If we're comparing this to other fiction, there are other stories where there's high lethality, a single mistake leaves you dead, and the protagonist(s) must be highly cautious if they're to survive. These stories are typically grimdark, or horror-adjacent, or maybe set during an apocalypse, and are almost always stories where the protagonists aren't expecting to be able to do massive changes, they're just trying to do what they can. They're almost always stories of low narrative agency for the characters. Those do not seem to be the same sorts of stories being told as in low-level PF2. My experience of low-level PF2 includes some horror-adjacent content, yeah - but it's not very much. There are mostly-cute stories of settling into a supportive university, there are explorations of forests with kobolds and traps, there are dungeons filled with mitflits and spooky-but-not-incredibly-strong creatures, hunting wild animals and fights against other humans who aren't individually stronger than you, etc. In all of them, you're expected to have high narrative agency, and you never feel like you're being beaten down by an unfair world that you're desperately trying to survive in. I do not think low-level PF2 is meant to feel like the existing fiction in which this lethality is found, I think it's meant to feel like a normal part of the heroic fantasy that the rest of the levels more accurately reflect.

4 people marked this as a favorite.
|
RPG-Geek wrote: Then you agree with me. My take is that Paizo should make 90% of it's releases for established players and 10% for new players. This feels thoroughly disconnected from the point of the thread - I don't think there are many people advocating making levels 1-3 of all APs into Beginner Box style teach-the-new-players scenarios. The point of criticism is that the maths of the game in the first few levels teaches very different lessons to the maths of the game after those levels, and I think that it is clear to see that: a): the community online went through a phase of treating those early level lessons like they were true the whole game, and took years to get past it, b): new players often encounter issues at early levels where they either learn these not-always-true lessons themselves or are taught them as a solution to their problems at early levels by others, and c): many of the most common reasons for new players bouncing off the game are connected to these difficulties at lower levels.
None of that requires new releases to be marketed at new players to fix - the maths could be changed so it takes ~3 hits from a boss mob to take you down at all levels, instead of ~2 at level 1, and ~4 at level 20. That way people would learn the same lesson across the whole game, and it'd be less frustrating when you go from full hp to 0 hp without having the chance to take any action against it. Sure, you could carefully design all low-level prepublished content to avoid these weak points of lower level play that lead to frustrating situations, but you could also just change the maths. Presuming that people frustrated with this would leave the game anyway doesn't have any firm grounding, I think - if the game was constantly at risk of my PC dying before I took action in any given boss fight I probably would enjoy the game much less, I just know that it stops being like that quickly where a new player might not.
One could argue that the lethality of low-level play is intended to contribute to the feel of lower level play, but I don't think we see that reflected in the stories produced by paizo - few of the APs I've run or prepped seem like they want you to feel like you're a peasant thrown into an incredibly dangerous situation, about to die at any moment. They mostly feel to me like pretty classic heroic fantasy, starting at a pretty good power level - hell, you start out the game able to wrestle a camel into submission with about a 50% success rate, that's not the right vibes for a weak peasant thrown into the deep end (unless the story is very specifically trying to tell that by putting you up against higher level creatures). This description feels like it lines up more with the 0th level variant, where I do think it should feel like you're in over your head. I do feel like this is just a weirdness of the maths at low levels, and I don't think the game is better for having it present.

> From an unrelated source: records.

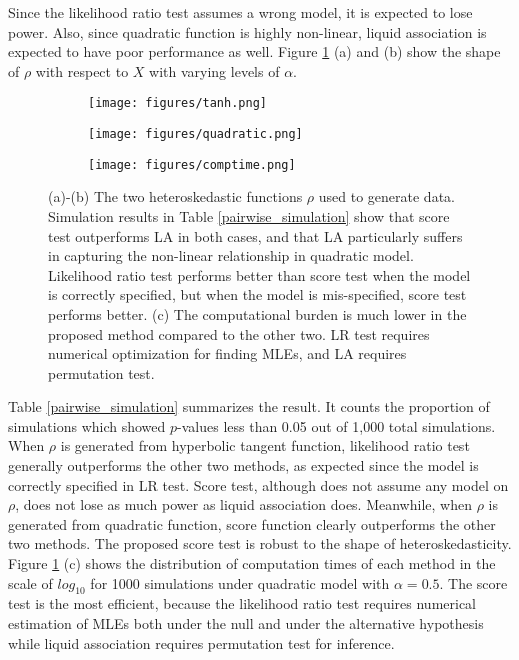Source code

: \documentclass[aoas,preprint]{imsart}
\numberwithin{equation}{section}
\theoremstyle{plain}
\begin{document}
Since the likelihood ratio test assumes a wrong model, it is expected to lose power. Also, since quadratic function is highly non-linear, liquid association is expected to have poor performance as well. Figure \ref{fig:sim} (a) and (b) show the shape of $\rho$ with respect to $X$ with varying levels of $\alpha$. \\
\begin{figure}
     \begin{subfigure}[b]{0.3\textwidth}
         \texttt{[image: figures/tanh.png]}
         \caption{}
     \end{subfigure}
     \begin{subfigure}[b]{0.3\textwidth}
         \texttt{[image: figures/quadratic.png]}
         \caption{}
     \end{subfigure}
     \begin{subfigure}[b]{0.3\textwidth}
         \texttt{[image: figures/comptime.png]}
         \caption{}
     \end{subfigure}
        \caption{\label{fig:sim} (a)-(b) The two heteroskedastic functions $\rho$ used to generate data. Simulation results in Table \ref{pairwise_simulation} show that score test outperforms LA in both cases, and that LA particularly suffers in capturing the non-linear relationship in quadratic model. Likelihood ratio test performs better than score test when the model is correctly specified, but when the model is mis-specified, score test performs better. (c) The computational burden is much lower in the proposed method compared to the other two. LR test requires numerical optimization for finding MLEs, and LA requires permutation test.}
\end{figure}

 Table \ref{pairwise_simulation} summarizes the result. It counts the proportion of simulations which showed $p$-values less than 0.05 out of 1,000 total simulations. When $\rho$ is generated from hyperbolic tangent function, likelihood ratio test generally outperforms the other two methods, as expected since the model is correctly specified in LR test. Score test, although does not assume any model on $\rho$, does not lose as much power as liquid association does. Meanwhile, when $\rho$ is generated from quadratic function, score function clearly outperforms the other two methods. The proposed score test is robust to the shape of heteroskedasticity. Figure \ref{fig:sim} (c) shows the distribution of computation times of each method in the scale of $log_{10}$ for 1000 simulations under quadratic model with $\alpha = 0.5$. The score test is the most efficient, because the likelihood ratio test requires numerical estimation of MLEs both under the null and under the alternative hypothesis while liquid association requires permutation test for inference. 
\end{document}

4 people marked this as a favorite.
|
It's pretty trivial to show that time-to-kill is significantly lower at 1st level, if we're doubting that maths:
- A 1st level character with average con (+2), 8 HP/level from their class, and 8 ancestry hit points: 18 HP
- High damage on a level+2 strike for that character: 12, or 67% of their HP; ~2 hits or 1 crit brings them down.
- The same character at 5th level, having raised their con to +3: 63 HP
- High damage on a level+2 strike for that character: 20, or 32% of their HP; ~3 hits or ~2 crits are now needed to bring them down
- The same character at 10th level, having raised their con to +4: 128 HP
- High damage on a level+2 strike for that character: 30, or 23% of their HP; ~4 hits or ~2 crits are now needed to bring them down.
This is not something like a 6 hp/level class with a -1 CON getting one-shot, it's a decent HP character - either a more tanky backliner, or one of the squishier frontliners like thaumaturge, magus, etc. The numbers wouldn't be very different for a 10 HP/level class either - it'd be 60%, 27%, and 20% respectively.

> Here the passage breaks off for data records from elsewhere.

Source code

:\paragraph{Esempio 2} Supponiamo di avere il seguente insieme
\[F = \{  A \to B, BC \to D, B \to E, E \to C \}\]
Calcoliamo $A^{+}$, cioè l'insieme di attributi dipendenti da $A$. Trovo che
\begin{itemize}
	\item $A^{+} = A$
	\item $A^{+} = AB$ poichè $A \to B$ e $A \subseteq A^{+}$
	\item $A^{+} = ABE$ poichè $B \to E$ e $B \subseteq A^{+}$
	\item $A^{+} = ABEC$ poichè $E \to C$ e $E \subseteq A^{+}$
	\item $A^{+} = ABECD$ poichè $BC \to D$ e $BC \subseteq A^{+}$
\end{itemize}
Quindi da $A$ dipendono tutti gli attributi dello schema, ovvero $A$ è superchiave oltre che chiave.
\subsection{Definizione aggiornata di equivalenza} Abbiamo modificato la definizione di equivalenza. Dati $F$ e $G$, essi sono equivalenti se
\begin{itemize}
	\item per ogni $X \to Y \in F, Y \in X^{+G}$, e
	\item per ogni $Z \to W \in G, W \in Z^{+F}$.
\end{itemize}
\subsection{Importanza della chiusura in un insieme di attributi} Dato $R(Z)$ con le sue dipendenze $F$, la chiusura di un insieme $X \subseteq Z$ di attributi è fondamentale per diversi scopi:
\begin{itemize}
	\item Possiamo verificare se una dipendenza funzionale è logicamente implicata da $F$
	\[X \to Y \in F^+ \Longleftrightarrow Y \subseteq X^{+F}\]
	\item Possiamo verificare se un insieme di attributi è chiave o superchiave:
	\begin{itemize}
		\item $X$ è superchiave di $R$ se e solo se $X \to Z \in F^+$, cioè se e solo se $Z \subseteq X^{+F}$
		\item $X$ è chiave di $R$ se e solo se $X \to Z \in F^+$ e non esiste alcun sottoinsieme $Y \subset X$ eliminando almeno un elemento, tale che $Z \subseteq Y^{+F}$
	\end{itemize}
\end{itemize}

5 people marked this as a favorite.
|
SuperBidi wrote: So the answer to the original (implied) question is certainly that there's no way to do a good or bad job at teaching new players how to play. That's just plainly wrong - I don't agree with Trip about most of their PF2 opinions, but I truly don't understand why they're getting the backlash they are for the concept that a game should incentivize new players to learn the game in a way that will actually be helpful for their future enjoyment of the game.
A game's design will absolutely impact the way that players learn to play; for instance, in a 20-level RPG, you could design it so that using melee attacks is the only way to do enough damage to win a fight for the first 10 levels - ranged attacks and spells are just uselessly low damage and don't provide enough support/debuffing/etc to be close to worthwhile. Everyone who starts at level 1, which is almost everyone on their first campaign, will learn to exclusively build melee characters, because that it was what the game is teaching them to do. If the game continues to put melee characters in a similar position of power for the next 10 levels as well, then it has taught them how to play the game successfully; the game design is terrible and I hate it, but it doesn't incentivize players to learn things that will ruin their later enjoyment. In comparison, if levels 11-12 suddenly all spells get incredibly OP, bows get replaced with guns which do massive damage, and monster damage went up massively so being in melee was a huge risk, then the game design has taught you to behave in such a way (only build all melee parties) that will ruin your future enjoyment (you will always get TPK'd once you get to level 11).
Sure, if you stick with the game long enough you'll figure out what has happened, and might learn to make switch hitters who focus more on ranged damage once they get to level 9-10 to prepare themselves for the change. You might even say it is a badge of honour that you have become an expert at a challenging game as one of the few people who managed (bothered) to do so. But the game design failed to teach you this, and that will cause people to have a less fun time, and that is not a good outcome. This isn't even saying it's bad or good game design overall - I think both of these hypothetical games are terribly designed, but one is designed well to incentivize learning the game properly.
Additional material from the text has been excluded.